Sunday, 16 July 2017

physiology - Is it correct to use the terms multinucleate and syncitia interchangeably?


If you see the skeletal muscle,it is having several nuclei and is said to be "multinucleate".Similarly the cardiac muscle is also having several nuclei yet it is specifically termed"syncitial".So my question is: Is there any reason behind this or are the terms interchangeable? I am listing the sources from which the question came up in my mind:


[Source1]



Individual muscle fibers are formed during development from the fusion of several undifferentiated immature cells known as myoblasts into long, cylindrical, multi-nucleated cells. Differentiation into this state is primarily completed before birth.[Source2]



The cardiac syncytium is a network of cardiomyocytes connected to each other by intercalated discs that enable the rapid transmission of electrical impulses through the network, enabling the syncytium to act in a coordinated contraction of the myocardium.[Source3]




Answer



No, the terms multinucleate and syncytium are not synonymous in this context. Most cardiomyocytes are not multinuclear. To be clear, syncytium is used to refer to multinuclear cells that originate from fusion of uninuclear cells, including the skeletal muscle, but that isn't what is referred to in the context of cardiac muscle.
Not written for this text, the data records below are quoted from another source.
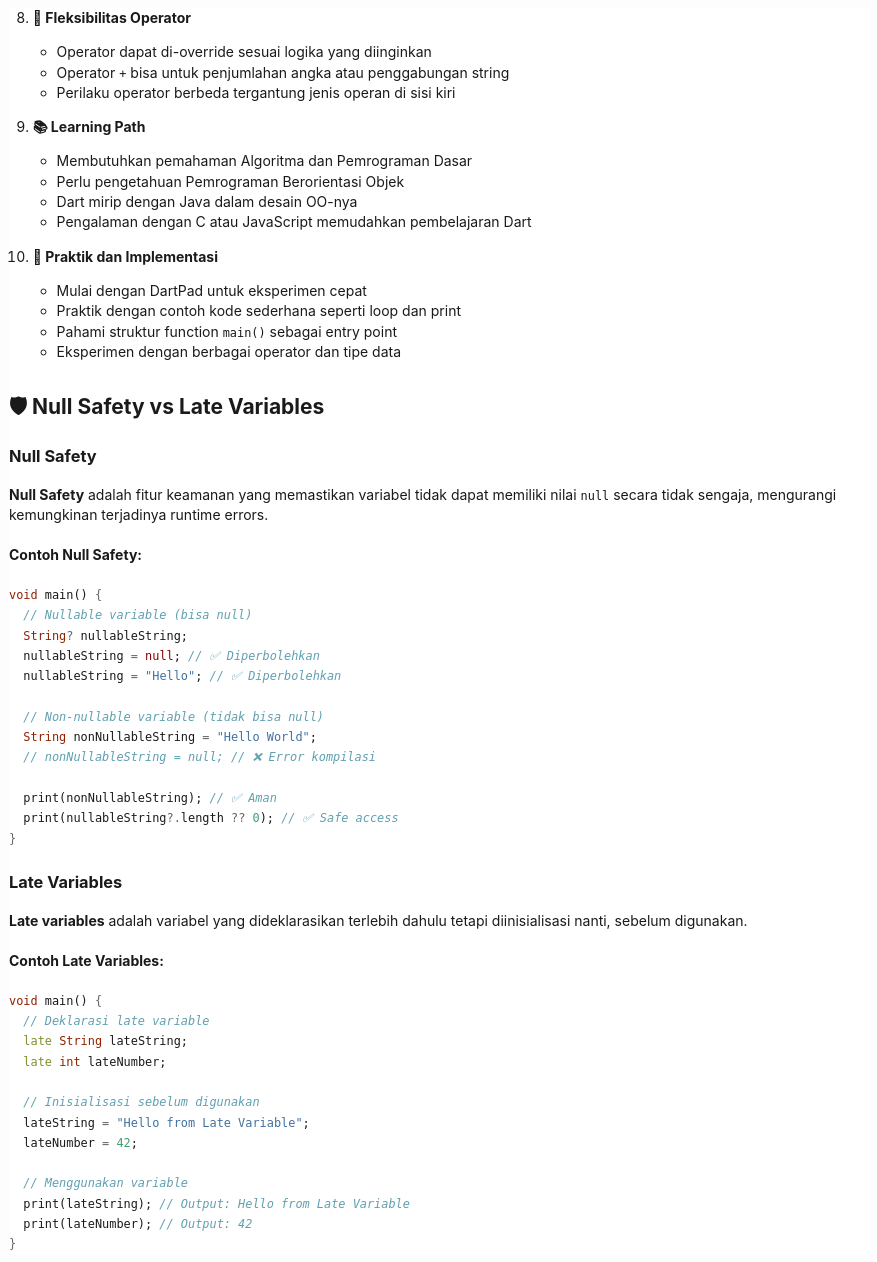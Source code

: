 8. **🎨 Fleksibilitas Operator**
   - Operator dapat di-override sesuai logika yang diinginkan
   - Operator `+` bisa untuk penjumlahan angka atau penggabungan string
   - Perilaku operator berbeda tergantung jenis operan di sisi kiri

9. **📚 Learning Path**
   - Membutuhkan pemahaman Algoritma dan Pemrograman Dasar
   - Perlu pengetahuan Pemrograman Berorientasi Objek
   - Dart mirip dengan Java dalam desain OO-nya
   - Pengalaman dengan C atau JavaScript memudahkan pembelajaran Dart

10. **🚀 Praktik dan Implementasi**
    - Mulai dengan DartPad untuk eksperimen cepat
    - Praktik dengan contoh kode sederhana seperti loop dan print
    - Pahami struktur function `main()` sebagai entry point
    - Eksperimen dengan berbagai operator dan tipe data

## 🛡️ Null Safety vs Late Variables

### Null Safety
**Null Safety** adalah fitur keamanan yang memastikan variabel tidak dapat memiliki nilai `null` secara tidak sengaja, mengurangi kemungkinan terjadinya runtime errors.

#### Contoh Null Safety:
```dart
void main() {
  // Nullable variable (bisa null)
  String? nullableString;
  nullableString = null; // ✅ Diperbolehkan
  nullableString = "Hello"; // ✅ Diperbolehkan
  
  // Non-nullable variable (tidak bisa null)
  String nonNullableString = "Hello World";
  // nonNullableString = null; // ❌ Error kompilasi
  
  print(nonNullableString); // ✅ Aman
  print(nullableString?.length ?? 0); // ✅ Safe access
}
```

### Late Variables
**Late variables** adalah variabel yang dideklarasikan terlebih dahulu tetapi diinisialisasi nanti, sebelum digunakan.

#### Contoh Late Variables:
```dart
void main() {
  // Deklarasi late variable
  late String lateString;
  late int lateNumber;
  
  // Inisialisasi sebelum digunakan
  lateString = "Hello from Late Variable";
  lateNumber = 42;
  
  // Menggunakan variable
  print(lateString); // Output: Hello from Late Variable
  print(lateNumber); // Output: 42
}
```
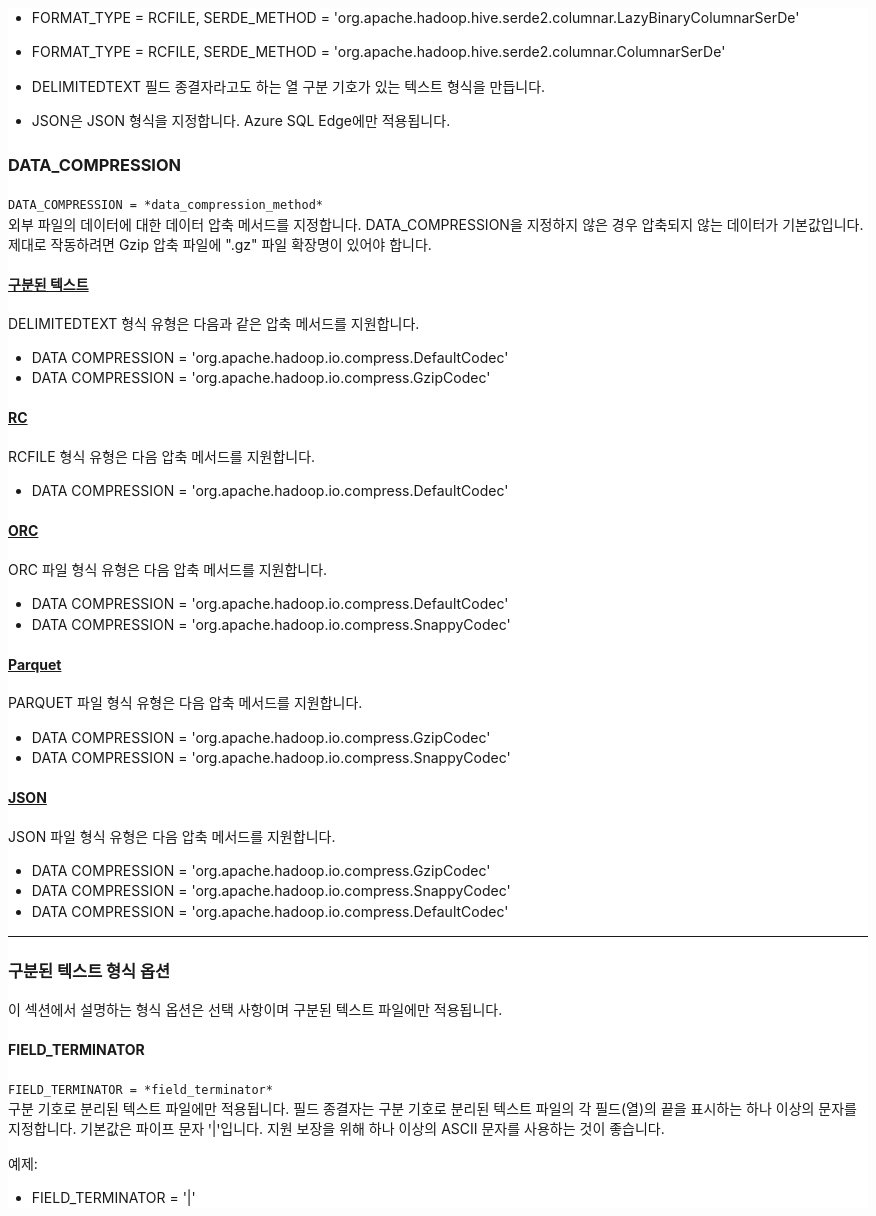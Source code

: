   - FORMAT_TYPE = RCFILE, SERDE_METHOD = 'org.apache.hadoop.hive.serde2.columnar.LazyBinaryColumnarSerDe'

  - FORMAT_TYPE = RCFILE, SERDE_METHOD = 'org.apache.hadoop.hive.serde2.columnar.ColumnarSerDe'

- DELIMITEDTEXT 필드 종결자라고도 하는 열 구분 기호가 있는 텍스트 형식을 만듭니다.
   
- JSON은 JSON 형식을 지정합니다. Azure SQL Edge에만 적용됩니다. 

### <a name="data_compression"></a>DATA\_COMPRESSION
 `DATA_COMPRESSION = *data_compression_method*`  
 외부 파일의 데이터에 대한 데이터 압축 메서드를 지정합니다. DATA_COMPRESSION을 지정하지 않은 경우 압축되지 않는 데이터가 기본값입니다.
제대로 작동하려면 Gzip 압축 파일에 ".gz" 파일 확장명이 있어야 합니다.
 
 #### <a name="delimited-text"></a>[구분된 텍스트](#tab/delimited)
 DELIMITEDTEXT 형식 유형은 다음과 같은 압축 메서드를 지원합니다.
-   DATA COMPRESSION = 'org.apache.hadoop.io.compress.DefaultCodec'
-   DATA COMPRESSION = 'org.apache.hadoop.io.compress.GzipCodec'

#### <a name="rc"></a>[RC](#tab/rc)
 RCFILE 형식 유형은 다음 압축 메서드를 지원합니다.
-   DATA COMPRESSION = 'org.apache.hadoop.io.compress.DefaultCodec'
  
#### <a name="orc"></a>[ORC](#tab/orc)
 ORC 파일 형식 유형은 다음 압축 메서드를 지원합니다.
-   DATA COMPRESSION = 'org.apache.hadoop.io.compress.DefaultCodec'
-   DATA COMPRESSION = 'org.apache.hadoop.io.compress.SnappyCodec'

#### <a name="parquet"></a>[Parquet](#tab/parquet)
 PARQUET 파일 형식 유형은 다음 압축 메서드를 지원합니다.
-   DATA COMPRESSION = 'org.apache.hadoop.io.compress.GzipCodec'
-   DATA COMPRESSION = 'org.apache.hadoop.io.compress.SnappyCodec'

#### <a name="json"></a>[JSON](#tab/json)
 JSON 파일 형식 유형은 다음 압축 메서드를 지원합니다.
-   DATA COMPRESSION = 'org.apache.hadoop.io.compress.GzipCodec'
-   DATA COMPRESSION = 'org.apache.hadoop.io.compress.SnappyCodec'
-   DATA COMPRESSION = 'org.apache.hadoop.io.compress.DefaultCodec'
---  
### <a name="delimited-text-format-options"></a>구분된 텍스트 형식 옵션

이 섹션에서 설명하는 형식 옵션은 선택 사항이며 구분된 텍스트 파일에만 적용됩니다.

#### <a name="field_terminator"></a>FIELD_TERMINATOR
`FIELD_TERMINATOR = *field_terminator*`  
구분 기호로 분리된 텍스트 파일에만 적용됩니다. 필드 종결자는 구분 기호로 분리된 텍스트 파일의 각 필드(열)의 끝을 표시하는 하나 이상의 문자를 지정합니다. 기본값은 파이프 문자 ꞌ|ꞌ입니다. 지원 보장을 위해 하나 이상의 ASCII 문자를 사용하는 것이 좋습니다.
  
  
예제:  
  
-   FIELD_TERMINATOR = '|'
The Wikipedia page on syncytium summarizes this nicely:



Cardiac tissue is therefore described as a functional syncytium, as opposed to the true syncytium of skeletal muscle.



The "intercalated disks" of cardiac muscle are filled with gap junctions and desmosomes. The desmosomes hold the cells together physically, while gap junctions allow ions (and small molecules) to pass directly between cells, forming "electrical synapses". This allows electrical signals to propagate between the myocytes to coordinate contraction.


Gap junctions are formed by proteins, rather than fusions of the plasma membrane, so they are relatively small. This means that not everything in the cytoplasm can pass through them, mostly just ions and some small molecules. Proteins, for example, would not pass through gap junctions. Therefore, cells that are connected via gap junctions, like cardiomyocytes, are still somewhat independent, unlike fully multinuclear cells.



There are also types of neurons, including some in the CNS, that also form gap junctions and act at least somewhat in concert in this way.